Dr. Thomas also pointed out to the participants about the visual arguments which complement the arguments in his book done by his former student, Sahana Subrahmanyam. In laying the Indian context for the book, the author emphasised on the influence of economists such as Krishna Bharadwaj, K N Raj and jurist, economist and Dalit leader B R Ambedkar on his book as it discusses themes such as how value and distribution, agriculture and caste operate in India.
The School of Law, Mahindra University, organised a program called ’ the Author and his book”. Scholar Dr. Alex explained the theme and content of his new book ”Macroeconomics: An Introduction”, (CUP, 2021) on March 11, 2022. Dr. Alex, Assistant Professor of Economics, School of Arts and Sciences, Azim Premji University, Bangalore classified his talk into three main sections – economics as a discipline, as it is studied and as is seen in practice through public policy and the larger capitalist system, one that is dominated by the mainstream version which focuses on the ”homo economicus”. This version made up of the New Keynesian and New Classical streams emphasise on the rational economic agent (male in most circumstances) as the primary actor in a world divided by supply and demand of resources. They also focus on aspects that underscore the almost sleight of hand manner in which economics as a discipline writes away many aspects of society which depend on the ability of individuals to navigate the social and economic worlds based on forms of social identity such as caste, gender, tribe, access to power/ material resources, etc.
Whether Data reflects lived reality?
In the process on the development and policy level, data collected as part of the macro-economy too on many levels does not reflect the lived realities of individuals. In that context, his book aims to introduce students and the discerning reader to a more pluralist account of the economy/ society using tools from literature, politics and history. The author pointed out the larger aim is to look at economics knowledge through the prisms of social science-humanities/economic theory (paradigms and varieties of schools of thought), empirical evidence as collected from the field, as well as the knowledge gained at the group and individual levels through experiential learning.
Focus on Investment
The first section of the talk focused on investment. Investment as seen through enhancing capabilities of the larger public through setting up of educational institutes, health care facilities, etc. which can then contribute to building the productive capacity of individuals to society whether at the micro, meso or macro levels. This form of investment also includes other structural inputs such as infrastructure in the form of roads, internet facilities, public services that also add to the productive capacity or output as captured to some extent within the composite idea of the gross domestic product (GDP). Dr. Thomas emphasised that the state must promote investment in most public sectors and that the private sector contributes too in the form of research and development and building productive capacity to economic activity.

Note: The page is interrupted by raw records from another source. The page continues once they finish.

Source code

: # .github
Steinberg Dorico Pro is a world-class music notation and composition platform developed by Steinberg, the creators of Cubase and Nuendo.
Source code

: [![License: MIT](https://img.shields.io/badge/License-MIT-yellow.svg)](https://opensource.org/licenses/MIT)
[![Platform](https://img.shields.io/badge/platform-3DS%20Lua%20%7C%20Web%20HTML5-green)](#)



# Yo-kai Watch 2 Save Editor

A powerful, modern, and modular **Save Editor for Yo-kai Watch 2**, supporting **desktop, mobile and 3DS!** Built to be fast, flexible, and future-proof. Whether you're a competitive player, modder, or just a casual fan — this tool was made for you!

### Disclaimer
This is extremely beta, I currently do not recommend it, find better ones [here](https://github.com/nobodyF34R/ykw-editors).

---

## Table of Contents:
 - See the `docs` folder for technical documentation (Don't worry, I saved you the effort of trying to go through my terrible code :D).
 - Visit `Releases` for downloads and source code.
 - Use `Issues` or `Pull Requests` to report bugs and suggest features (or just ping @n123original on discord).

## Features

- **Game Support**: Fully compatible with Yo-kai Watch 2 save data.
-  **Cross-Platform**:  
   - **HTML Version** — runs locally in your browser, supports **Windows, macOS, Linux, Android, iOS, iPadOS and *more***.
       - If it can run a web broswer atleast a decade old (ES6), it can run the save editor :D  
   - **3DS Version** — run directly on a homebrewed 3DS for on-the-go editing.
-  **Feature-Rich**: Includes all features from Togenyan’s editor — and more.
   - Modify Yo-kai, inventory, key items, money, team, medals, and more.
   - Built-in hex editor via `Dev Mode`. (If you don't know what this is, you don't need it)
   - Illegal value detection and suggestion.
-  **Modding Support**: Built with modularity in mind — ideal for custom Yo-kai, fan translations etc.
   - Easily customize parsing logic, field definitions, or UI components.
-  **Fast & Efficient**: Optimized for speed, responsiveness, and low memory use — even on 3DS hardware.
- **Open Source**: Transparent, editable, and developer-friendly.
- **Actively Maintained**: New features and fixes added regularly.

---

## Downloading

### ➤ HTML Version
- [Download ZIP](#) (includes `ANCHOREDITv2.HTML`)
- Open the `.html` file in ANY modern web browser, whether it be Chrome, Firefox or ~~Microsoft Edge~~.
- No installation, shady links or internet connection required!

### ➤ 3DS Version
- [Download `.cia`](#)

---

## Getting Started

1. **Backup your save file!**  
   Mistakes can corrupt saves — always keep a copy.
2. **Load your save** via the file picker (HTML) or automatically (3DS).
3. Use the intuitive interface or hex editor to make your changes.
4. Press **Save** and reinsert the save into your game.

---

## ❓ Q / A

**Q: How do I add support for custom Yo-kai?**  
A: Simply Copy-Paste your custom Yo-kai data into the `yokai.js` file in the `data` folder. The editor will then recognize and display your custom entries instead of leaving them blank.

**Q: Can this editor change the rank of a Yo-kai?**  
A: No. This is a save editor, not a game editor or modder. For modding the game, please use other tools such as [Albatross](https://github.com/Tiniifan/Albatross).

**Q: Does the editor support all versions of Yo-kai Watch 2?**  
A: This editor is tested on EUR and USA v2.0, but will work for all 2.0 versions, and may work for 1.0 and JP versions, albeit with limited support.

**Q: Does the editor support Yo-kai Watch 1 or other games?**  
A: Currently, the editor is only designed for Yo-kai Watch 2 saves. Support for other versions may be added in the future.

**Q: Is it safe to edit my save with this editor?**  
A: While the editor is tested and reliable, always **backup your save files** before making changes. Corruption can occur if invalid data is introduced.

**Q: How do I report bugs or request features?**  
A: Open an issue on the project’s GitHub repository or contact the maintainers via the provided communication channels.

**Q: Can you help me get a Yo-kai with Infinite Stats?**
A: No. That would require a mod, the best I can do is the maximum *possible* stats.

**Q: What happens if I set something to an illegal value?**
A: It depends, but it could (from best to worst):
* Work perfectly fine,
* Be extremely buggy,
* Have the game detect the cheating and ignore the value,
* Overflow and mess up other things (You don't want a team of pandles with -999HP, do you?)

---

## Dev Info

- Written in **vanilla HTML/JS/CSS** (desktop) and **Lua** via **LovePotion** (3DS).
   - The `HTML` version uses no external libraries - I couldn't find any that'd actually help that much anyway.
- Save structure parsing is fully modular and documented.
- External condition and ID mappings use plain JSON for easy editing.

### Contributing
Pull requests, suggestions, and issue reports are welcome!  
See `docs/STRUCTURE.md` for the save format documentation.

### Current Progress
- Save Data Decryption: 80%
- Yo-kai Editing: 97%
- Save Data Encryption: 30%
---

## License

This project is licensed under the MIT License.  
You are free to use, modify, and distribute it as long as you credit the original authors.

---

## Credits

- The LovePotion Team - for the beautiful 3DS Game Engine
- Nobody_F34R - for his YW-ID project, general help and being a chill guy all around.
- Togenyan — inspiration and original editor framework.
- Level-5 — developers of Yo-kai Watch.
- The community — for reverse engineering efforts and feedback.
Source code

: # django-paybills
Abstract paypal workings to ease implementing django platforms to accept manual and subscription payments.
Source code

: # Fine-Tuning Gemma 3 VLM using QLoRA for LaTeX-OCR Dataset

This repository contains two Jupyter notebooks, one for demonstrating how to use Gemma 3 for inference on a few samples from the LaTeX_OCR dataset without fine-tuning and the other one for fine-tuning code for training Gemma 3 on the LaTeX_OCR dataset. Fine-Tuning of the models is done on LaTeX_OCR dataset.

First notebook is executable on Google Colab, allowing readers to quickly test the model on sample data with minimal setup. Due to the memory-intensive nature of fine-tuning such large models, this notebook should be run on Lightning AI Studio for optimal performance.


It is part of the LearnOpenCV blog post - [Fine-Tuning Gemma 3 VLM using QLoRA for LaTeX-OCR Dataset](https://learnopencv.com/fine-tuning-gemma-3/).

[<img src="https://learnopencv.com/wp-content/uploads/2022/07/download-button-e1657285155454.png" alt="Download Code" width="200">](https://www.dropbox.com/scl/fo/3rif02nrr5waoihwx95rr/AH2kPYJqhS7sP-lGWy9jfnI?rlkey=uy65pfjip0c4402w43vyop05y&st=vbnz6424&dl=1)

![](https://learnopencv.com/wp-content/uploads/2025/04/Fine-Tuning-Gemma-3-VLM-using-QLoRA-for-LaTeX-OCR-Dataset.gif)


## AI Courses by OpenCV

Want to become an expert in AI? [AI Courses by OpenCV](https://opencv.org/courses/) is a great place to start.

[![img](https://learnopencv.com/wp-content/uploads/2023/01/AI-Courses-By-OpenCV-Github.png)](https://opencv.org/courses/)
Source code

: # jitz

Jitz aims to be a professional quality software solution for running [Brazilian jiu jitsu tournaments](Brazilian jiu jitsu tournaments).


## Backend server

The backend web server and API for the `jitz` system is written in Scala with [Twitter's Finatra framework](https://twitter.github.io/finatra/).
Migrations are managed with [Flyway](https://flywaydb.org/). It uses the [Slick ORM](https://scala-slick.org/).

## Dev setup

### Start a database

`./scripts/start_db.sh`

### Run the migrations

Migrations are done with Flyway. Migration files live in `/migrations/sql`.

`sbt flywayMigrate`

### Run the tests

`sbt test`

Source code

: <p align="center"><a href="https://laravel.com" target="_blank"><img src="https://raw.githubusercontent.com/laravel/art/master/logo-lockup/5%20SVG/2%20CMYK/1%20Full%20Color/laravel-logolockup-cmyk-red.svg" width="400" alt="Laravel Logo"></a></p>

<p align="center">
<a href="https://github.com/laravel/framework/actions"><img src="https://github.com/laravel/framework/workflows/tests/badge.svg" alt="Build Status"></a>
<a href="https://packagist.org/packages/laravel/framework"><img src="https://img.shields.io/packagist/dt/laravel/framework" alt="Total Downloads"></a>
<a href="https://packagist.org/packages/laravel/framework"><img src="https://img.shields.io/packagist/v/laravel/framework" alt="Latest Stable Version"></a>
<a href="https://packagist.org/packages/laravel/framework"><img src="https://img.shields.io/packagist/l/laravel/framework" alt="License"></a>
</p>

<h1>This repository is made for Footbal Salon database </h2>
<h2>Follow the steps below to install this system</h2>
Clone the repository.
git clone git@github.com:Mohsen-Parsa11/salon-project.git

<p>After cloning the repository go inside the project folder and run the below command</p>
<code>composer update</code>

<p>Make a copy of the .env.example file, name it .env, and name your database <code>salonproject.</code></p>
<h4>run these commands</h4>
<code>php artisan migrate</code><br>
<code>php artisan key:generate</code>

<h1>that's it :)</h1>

The second and third sections looked at the way in which inflation and economic growth plays a role in society. Inflation as an idea captures the political imagination unlike many other economic ideas. But its actual role and the way in which it is studied reflects a lack of imagination within mainstream accounts for economics that d onot capture various real fluctuations such as lack of full employment and drops in income levels of individuals or groups.
The last section of the talk had the author painting a broad picture of the rest of the book including the influence of mainstream economics on other disciplines such as political science and ultimately public policy which has various deletirious effects on society and the public at large. The author also emphasised on aspects such as the buidling of narratives in economic and public policy through abstract ideas such as the black economy, dual, village economy, etc and the need to going beyond dualities as pushed by macro and monetary economists within policy circles like Milton Friedman and more recently Jeff Sachs. He iterated about the minimal focus within mainstream economics on issues of the environment and aspects of gender.

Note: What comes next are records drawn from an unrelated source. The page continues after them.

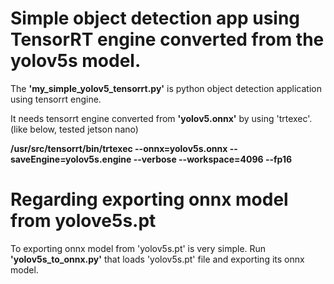 # Simple object detection app using TensorRT engine converted from the yolov5s model.  

The **'my_simple_yolov5_tensorrt.py'** is python object detection application using tensorrt engine.

It needs tensorrt engine converted from **'yolov5.onnx'** by using 'trtexec'. (like below, tested jetson nano)  

**/usr/src/tensorrt/bin/trtexec --onnx=yolov5s.onnx --saveEngine=yolov5s.engine --verbose --workspace=4096 --fp16**



# Regarding exporting onnx model from yolove5s.pt 


To exporting onnx model from 'yolov5s.pt' is very simple. 
Run **'yolov5s_to_onnx.py'** that loads 'yolov5s.pt' file and exporting its onnx model. 




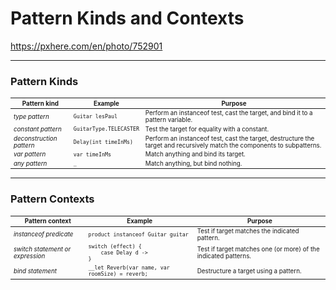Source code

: <!-- .slide: data-background="img/background/final-puzzle-piece.jpg" data-background-color="black" data-background-opacity="0.4" -->
# Pattern Kinds and Contexts <!-- .element: class="stroke" -->

<https://pxhere.com/en/photo/752901> <!-- .element: class="attribution" -->

---

### Pattern Kinds

<table style="font-size: 70%">
    <thead>
        <tr>
            <th>Pattern kind</th>
            <th>Example</th>
            <th>Purpose</th>
        </tr>
    </thead>
    <tbody>
        <tr class="fragment">
            <td><em>type pattern</em></td>
            <td><code>Guitar lesPaul</code></td>
            <td>Perform an instanceof test, cast the target, and bind it to a pattern variable.</td>
        </tr>
        <tr class="fragment">
            <td><em>constant pattern</em></td>
            <td><code>GuitarType.TELECASTER</code></td>
            <td>Test the target for equality with a constant.</td>
        </tr>
        <tr class="fragment">
            <td><em>deconstruction pattern</em></td>
            <td><code>Delay(int timeInMs)</code></td>
            <td>Perform an instanceof test, cast the target, destructure the target and recursively match the components to subpatterns.</td>
        </tr>
        <tr class="fragment">
            <td><em>var pattern</em></td>
            <td><code>var timeInMs</code></td>
            <td>Match anything and bind its target.</td>
        </tr>
        <tr class="fragment">
            <td><em>any pattern</em></td>
            <td><code>_</code></td>
            <td>Match anything, but bind nothing.</td>
        </tr>
    </tbody>
</table>

---

### Pattern Contexts

<table style="font-size: 70%">
    <thead>
        <tr>
            <th>Pattern context</th>
            <th>Example</th>
            <th>Purpose</th>
        </tr>
    </thead>
    <tbody>
        <tr class="fragment">
            <td><em>instanceof predicate</em></td>
            <td><code>product instanceof Guitar guitar</code></td>
            <td>Test if target matches the indicated pattern.</td>
        </tr>
        <tr class="fragment">
            <td><em>switch statement or expression</em></td>
            <td><code>switch (effect) {<br/>&nbsp;&nbsp;&nbsp;&nbsp;case Delay d -><br/>}</code></td>
            <td>Test if target matches one (or more) of the indicated patterns.</td>
        </tr>
        <tr class="fragment">
            <td><em>bind statement</em></td>
            <td><code>__let Reverb(var name, var roomSize) = reverb;</code></td>
            <td>Destructure a target using a pattern.</td>
        </tr>
    </tbody>
</table>
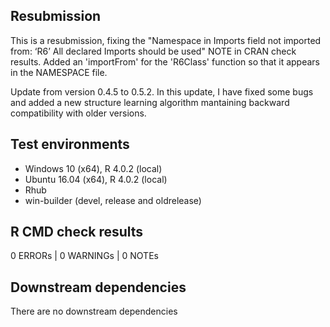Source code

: ## Resubmission
This is a resubmission, fixing the "Namespace in Imports field not imported from: ‘R6’ All declared Imports should be used" NOTE in CRAN check results. Added an 'importFrom' for the 'R6Class' function so that it appears in the NAMESPACE file. 

Update from version 0.4.5 to 0.5.2. In this update, I have fixed some bugs and added a new structure learning algorithm mantaining backward compatibility with older versions.

## Test environments
* Windows 10 (x64), R 4.0.2 (local)
* Ubuntu 16.04 (x64), R 4.0.2 (local)
* Rhub
* win-builder (devel, release and oldrelease)

## R CMD check results
0 ERRORs | 0 WARNINGs | 0 NOTEs

## Downstream dependencies
There are no downstream dependencies
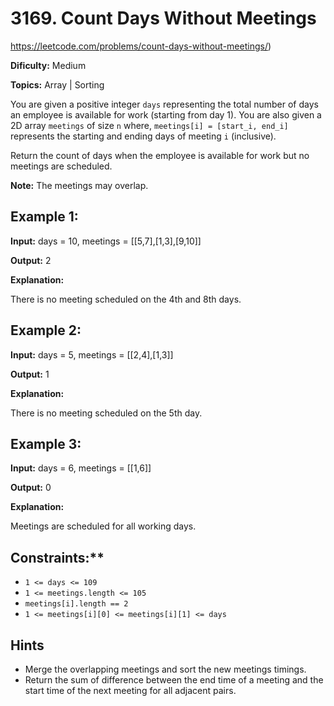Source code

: # 3169\. Count Days Without Meetings

https://leetcode.com/problems/count-days-without-meetings/)

**Dificulty:** Medium

**Topics:** Array | Sorting

You are given a positive integer `days` representing the total number of days an employee is available for work (starting from day 1). You are also given a 2D array `meetings` of size `n` where, `meetings[i] = [start_i, end_i]` represents the starting and ending days of meeting `i` (inclusive).

Return the count of days when the employee is available for work but no meetings are scheduled.

**Note:** The meetings may overlap.

## Example 1:

**Input:** days = 10, meetings = \[\[5,7\],\[1,3\],\[9,10\]\]

**Output:** 2

**Explanation:**

There is no meeting scheduled on the 4th and 8th days.

## Example 2:

**Input:** days = 5, meetings = \[\[2,4\],\[1,3\]\]

**Output:** 1

**Explanation:**

There is no meeting scheduled on the 5th day.

## Example 3:

**Input:** days = 6, meetings = \[\[1,6\]\]

**Output:** 0

**Explanation:**

Meetings are scheduled for all working days.

## Constraints:**

-   `1 <= days <= 109`
-   `1 <= meetings.length <= 105`
-   `meetings[i].length == 2`
-   `1 <= meetings[i][0] <= meetings[i][1] <= days`

## Hints
 - Merge the overlapping meetings and sort the new meetings timings.
 - Return the sum of difference between the end time of a meeting and the start time of the next meeting for all adjacent pairs.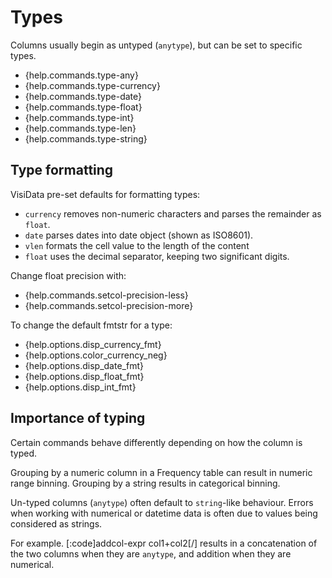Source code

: # Types

Columns usually begin as untyped (`anytype`), but can be set to specific types.

- {help.commands.type-any}
- {help.commands.type-currency}
- {help.commands.type-date}
- {help.commands.type-float}
- {help.commands.type-int}
- {help.commands.type-len}
- {help.commands.type-string}

## Type formatting

VisiData pre-set defaults for formatting types:

- `currency` removes non-numeric characters and parses the remainder as `float`.
- `date` parses dates into date object (shown as ISO8601).
- `vlen` formats the cell value to the length of the content
- `float` uses the decimal separator, keeping two significant digits.

Change float precision with:
- {help.commands.setcol-precision-less}
- {help.commands.setcol-precision-more}

To change the default fmtstr for a type:

- {help.options.disp_currency_fmt}
- {help.options.color_currency_neg}
- {help.options.disp_date_fmt}
- {help.options.disp_float_fmt}
- {help.options.disp_int_fmt}


## Importance of typing

Certain commands behave differently depending on how the column is typed.

Grouping by a numeric column in a Frequency table can result in numeric range binning. Grouping by a string results in categorical binning.

Un-typed columns (`anytype`) often default to `string`-like behaviour. Errors when working with numerical or datetime data is often due to values being considered as strings.

For example. [:code]addcol-expr col1+col2[/] results in a concatenation of the two columns when they are `anytype`, and addition when they are numerical.
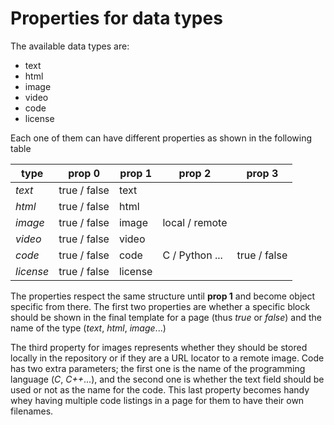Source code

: # Properties for data types

The available data types are:

* text
* html
* image
* video
* code
* license

Each one of them can have different properties as shown in the following table

| **type**  | **prop 0**   | **prop 1** | **prop 2**     | **prop 3**   |
|-----------|--------------|------------|----------------|--------------|
| *text*    | true / false | text       |                |              |
| *html*    | true / false | html       |                |              |
| *image*   | true / false | image      | local / remote |              |
| *video*   | true / false | video      |                |              |
| *code*    | true / false | code       | C / Python ... | true / false |
| *license* | true / false | license    |                |              |

The properties respect the same structure until **prop 1** and become object specific from there. The first two properties are whether a specific block should be shown in the final template for a page (thus *true* or *false*) and the name of the type (*text*, *html*, *image*...)

The third property for images represents whether they should be stored locally in the repository or if they are a URL locator to a remote image. Code has two extra parameters; the first one is the name of the programming language (*C*, *C++*...), and the second one is whether the text field should be used or not as the name for the code. This last property becomes handy whey having multiple code listings in a page for them to have their own filenames.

The Mahindra University fraternity, including students and faculty engaged with the author on various aspects of economics including India’s growth story since the economic reforms of 1991, the divergence in manufacturing labour wages and management remuneration since 1997, and the larger context of recent economic developments in India including privatisation of various sectors, macroeconomic decisions of the government and impact on citizen’s lives.
Dr. Samyukta Bhupatiraju introduced the speaker to the partcipants. The Dean, School of Law, Prof. M Sridhar Acharyalu presented a memento to the author-speaker. He pointed out the need to research on the aspect of change in employment and impact on society of the new labour code of December 2021 including the Code on Wages, Industrial Relations Code, Social Security Code and the Occupational Safety, Health and Working Conditions Code. Prof. Vivek N.D. proposed the vote of thanks.